Under what conditions is it possible to end Russia’s war against Ukraine?
Russia’s escalation of the war in Ukraine may cause it to last longer, as well as intensifying the level of hostilities. At the same time, the Kremlin is now increasinglycalling for negotiations and peace. Under what conditions is it possible to end the war? First, let’s consider some possible scenarios of the end of the war that are being discussed, but that are considered unlikely.
The first such scenario is a military victory by Russia, the surrender of Ukraine. Putin failed to achieve such a result even in the first weeks of the war, when, it would seem, he had all the opportunity to achieve this. The further development of hostilities has proved that Russia is noticeably weakening and is gradually withdrawing from the occupied territories in Ukraine. In addition, Ukraine is increasingly relying on the military and economic support of its international partners – the most highly developed countries in the world. The situation is completely different for Russia, which is replenishing its arsenals only with Iranian drones. Even China refrains from directly supporting Russia. Yes, Russia has great natural and considerable human resources, and has enough money for war so far. This is enough to continue the war against Ukraine, but, as it turned out, not enough for victory. Even Russia’s use of tactical nuclear weapons won’t change the course of the war in Russian dictator Vladimir Putin’s favor. If such weapons are used on the front line, Russian troops will also find themselves in the zone of damage. Given the dispersion of Ukrainian troops, the damaging effect from the use of tactical nuclear weapons will be limited, but the war itself will become merciless and move to the territory of Russia. Then the Ukrainians will have no restrictions in their means of fighting against Russia.
The second such scenario is a peace treaty between Russia and Ukraine. In the first months of the war, this was quite a possible scenario, given the negotiations that took place in March. But at that time, Russia did not seek a mutually acceptable compromise, but the surrender of Ukraine, which was unacceptable either to the leadership of Ukraine or the vast majority of Ukrainians. Later, the revelation of Russian war crimes in Ukraine and the Russian offensive in the Donbas showed that it’s hardly possible to negotiate a full-fledged peace with Russia. After that, as well as due to the successful counter-offensives of the Armed Forces of Ukraine, the motivation for peace negotiations has sharply decreased on the Ukrainian side. And even the theoretical possibility of any peaceful compromise between Ukraine and Russia has disappeared after Russia annexed four temporarily occupied Ukrainian regions. That’s why Ukrainian President Volodymyr Zelenskyy declared the impossibility of negotiations and peace with Putin’s regime. Renunciation of even part of the occupied regions is unacceptable for Ukrainians, and Russia is unlikely to agree to the return of any of the territories it currently occupies to Ukraine.
The third scenario is a direct military conflict between Russia and NATO, including the risk of a global nuclear war. According to the estimates of most experts, so far this is unlikely, but still a possibility for the further development of the current war in Ukraine.
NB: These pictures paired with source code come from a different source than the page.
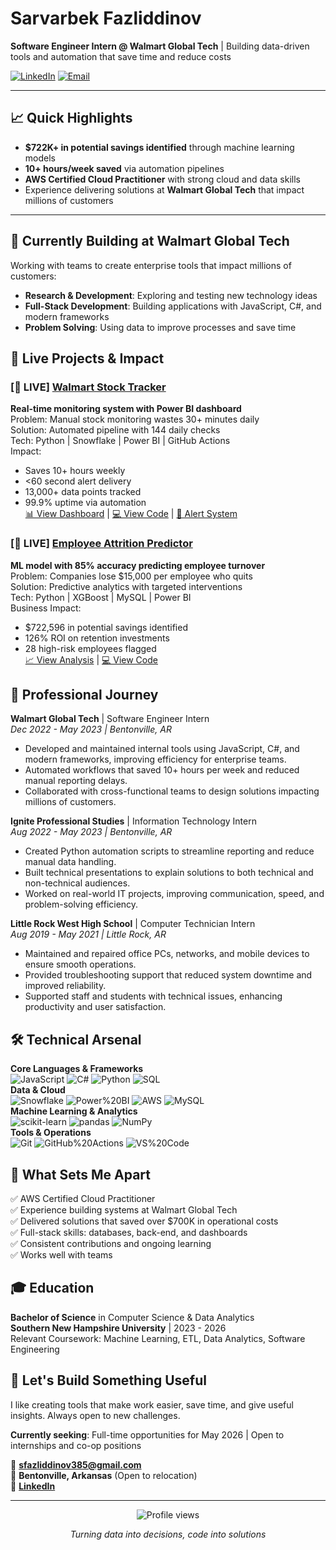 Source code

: # Sarvarbek Fazliddinov
**Software Engineer Intern @ Walmart Global Tech** | Building data-driven tools and automation that save time and reduce costs

[![LinkedIn](https://img.shields.io/badge/LinkedIn-Connect-0077B5?style=for-the-badge&logo=linkedin)](https://www.linkedin.com/in/sarvarbekfazliddinov/)
[![Email](https://img.shields.io/badge/Email-Contact-EA4335?style=for-the-badge&logo=gmail)](mailto:sfazliddinov385@gmail.com)

---

## 📈 Quick Highlights
- **$722K+ in potential savings identified** through machine learning models  
- **10+ hours/week saved** via automation pipelines  
- **AWS Certified Cloud Practitioner** with strong cloud and data skills  
- Experience delivering solutions at **Walmart Global Tech** that impact millions of customers

---

## 🚀 Currently Building at Walmart Global Tech
Working with teams to create enterprise tools that impact millions of customers:
- **Research & Development**: Exploring and testing new technology ideas
- **Full-Stack Development**: Building applications with JavaScript, C#, and modern frameworks
- **Problem Solving**: Using data to improve processes and save time

## 📌 Live Projects & Impact
### [🔴 LIVE] [Walmart Stock Tracker](https://github.com/sfazliddinov385/walmart-stock-tracker)
**Real-time monitoring system with Power BI dashboard**  
Problem: Manual stock monitoring wastes 30+ minutes daily  
Solution: Automated pipeline with 144 daily checks  
Tech: Python | Snowflake | Power BI | GitHub Actions  
Impact:  
- Saves 10+ hours weekly  
- <60 second alert delivery  
- 13,000+ data points tracked  
- 99.9% uptime via automation  
[📊 View Dashboard](images/Dashboard.PNG) | [💻 View Code](https://github.com/sfazliddinov385/walmart-stock-tracker) | [📧 Alert System](images/Email.PNG)

### [🔴 LIVE] [Employee Attrition Predictor](https://github.com/sfazliddinov385/employee-attrition-prediction)
**ML model with 85% accuracy predicting employee turnover**  
Problem: Companies lose $15,000 per employee who quits  
Solution: Predictive analytics with targeted interventions  
Tech: Python | XGBoost | MySQL | Power BI  
Business Impact:  
- $722,596 in potential savings identified  
- 126% ROI on retention investments  
- 28 high-risk employees flagged  
[📈 View Analysis](https://github.com/sfazliddinov385/employee-attrition-prediction#business-impact) | [💻 View Code](https://github.com/sfazliddinov385/employee-attrition-prediction)

## 💼 Professional Journey
**Walmart Global Tech** | Software Engineer Intern  
*Dec 2022 - May 2023 | Bentonville, AR*  
- Developed and maintained internal tools using JavaScript, C#, and modern frameworks, improving efficiency for enterprise teams.  
- Automated workflows that saved 10+ hours per week and reduced manual reporting delays.  
- Collaborated with cross-functional teams to design solutions impacting millions of customers.  

**Ignite Professional Studies** | Information Technology Intern  
*Aug 2022 - May 2023 | Bentonville, AR*  
- Created Python automation scripts to streamline reporting and reduce manual data handling.  
- Built technical presentations to explain solutions to both technical and non-technical audiences.  
- Worked on real-world IT projects, improving communication, speed, and problem-solving efficiency.  

**Little Rock West High School** | Computer Technician Intern  
*Aug 2019 - May 2021 | Little Rock, AR*  
- Maintained and repaired office PCs, networks, and mobile devices to ensure smooth operations.  
- Provided troubleshooting support that reduced system downtime and improved reliability.  
- Supported staff and students with technical issues, enhancing productivity and user satisfaction.  

## 🛠️ Technical Arsenal
**Core Languages & Frameworks**  
![JavaScript](https://img.shields.io/badge/JavaScript-F7DF1E?style=flat-square&logo=javascript&logoColor=black) ![C#](https://img.shields.io/badge/C%23-239120?style=flat-square&logo=c-sharp&logoColor=white) ![Python](https://img.shields.io/badge/Python-3776AB?style=flat-square&logo=python&logoColor=white) ![SQL](https://img.shields.io/badge/SQL-4479A1?style=flat-square&logo=postgresql&logoColor=white)  
**Data & Cloud**  
![Snowflake](https://img.shields.io/badge/Snowflake-29B5E8?style=flat-square&logo=snowflake&logoColor=white) ![Power%20BI](https://img.shields.io/badge/Power_BI-F2C811?style=flat-square&logo=powerbi&logoColor=black) ![AWS](https://img.shields.io/badge/AWS_Cloud_Practitioner_Certified-FF9900?style=flat-square&logo=amazon-aws&logoColor=white) ![MySQL](https://img.shields.io/badge/MySQL-00000F?style=flat-square&logo=mysql&logoColor=white)  
**Machine Learning & Analytics**  
![scikit-learn](https://img.shields.io/badge/scikit--learn-F7931E?style=flat-square&logo=scikit-learn&logoColor=white) ![pandas](https://img.shields.io/badge/pandas-150458?style=flat-square&logo=pandas&logoColor=white) ![NumPy](https://img.shields.io/badge/NumPy-013243?style=flat-square&logo=numpy&logoColor=white)  
**Tools & Operations**  
![Git](https://img.shields.io/badge/Git-F05032?style=flat-square&logo=git&logoColor=white) ![GitHub%20Actions](https://img.shields.io/badge/GitHub_Actions-2088FF?style=flat-square&logo=github-actions&logoColor=white) ![VS%20Code](https://img.shields.io/badge/VS_Code-007ACC?style=flat-square&logo=visual-studio-code&logoColor=white)  

## 🎯 What Sets Me Apart
✅ AWS Certified Cloud Practitioner  
✅ Experience building systems at Walmart Global Tech  
✅ Delivered solutions that saved over $700K in operational costs  
✅ Full-stack skills: databases, back-end, and dashboards  
✅ Consistent contributions and ongoing learning  
✅ Works well with teams

## 🎓 Education
**Bachelor of Science** in Computer Science & Data Analytics  
**Southern New Hampshire University** | 2023 - 2026  
Relevant Coursework: Machine Learning, ETL, Data Analytics, Software Engineering

## 🌟 Let's Build Something Useful
I like creating tools that make work easier, save time, and give useful insights. Always open to new challenges.  

**Currently seeking**: Full-time opportunities for May 2026 | Open to internships and co-op positions  

📧 **sfazliddinov385@gmail.com**  
📍 **Bentonville, Arkansas** (Open to relocation)  
💼 **[LinkedIn](https://www.linkedin.com/in/sarvarbekfazliddinov/)**  

---
<p align="center">
  <img src="https://komarev.com/ghpvc/?username=sfazliddinov385&color=blue&style=flat-square" alt="Profile views" />
</p>
<p align="center">
  <i>Turning data into decisions, code into solutions</i>
</p>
It’s very noticeable that the United States, and even more so the European countries, don’t want a direct military confrontation with Russia due to the risk of a global nuclear war. But at the same time, the West cannot allow Russia to win the war against Ukraine since the war will inevitably come to the territory of NATO and EU countries. Dictators drunk on blood and military conquests are stopped only by military defeats. Therefore, the West will try to stop (and, if possible, defeat) Putin’s Russia on the territory of Ukraine.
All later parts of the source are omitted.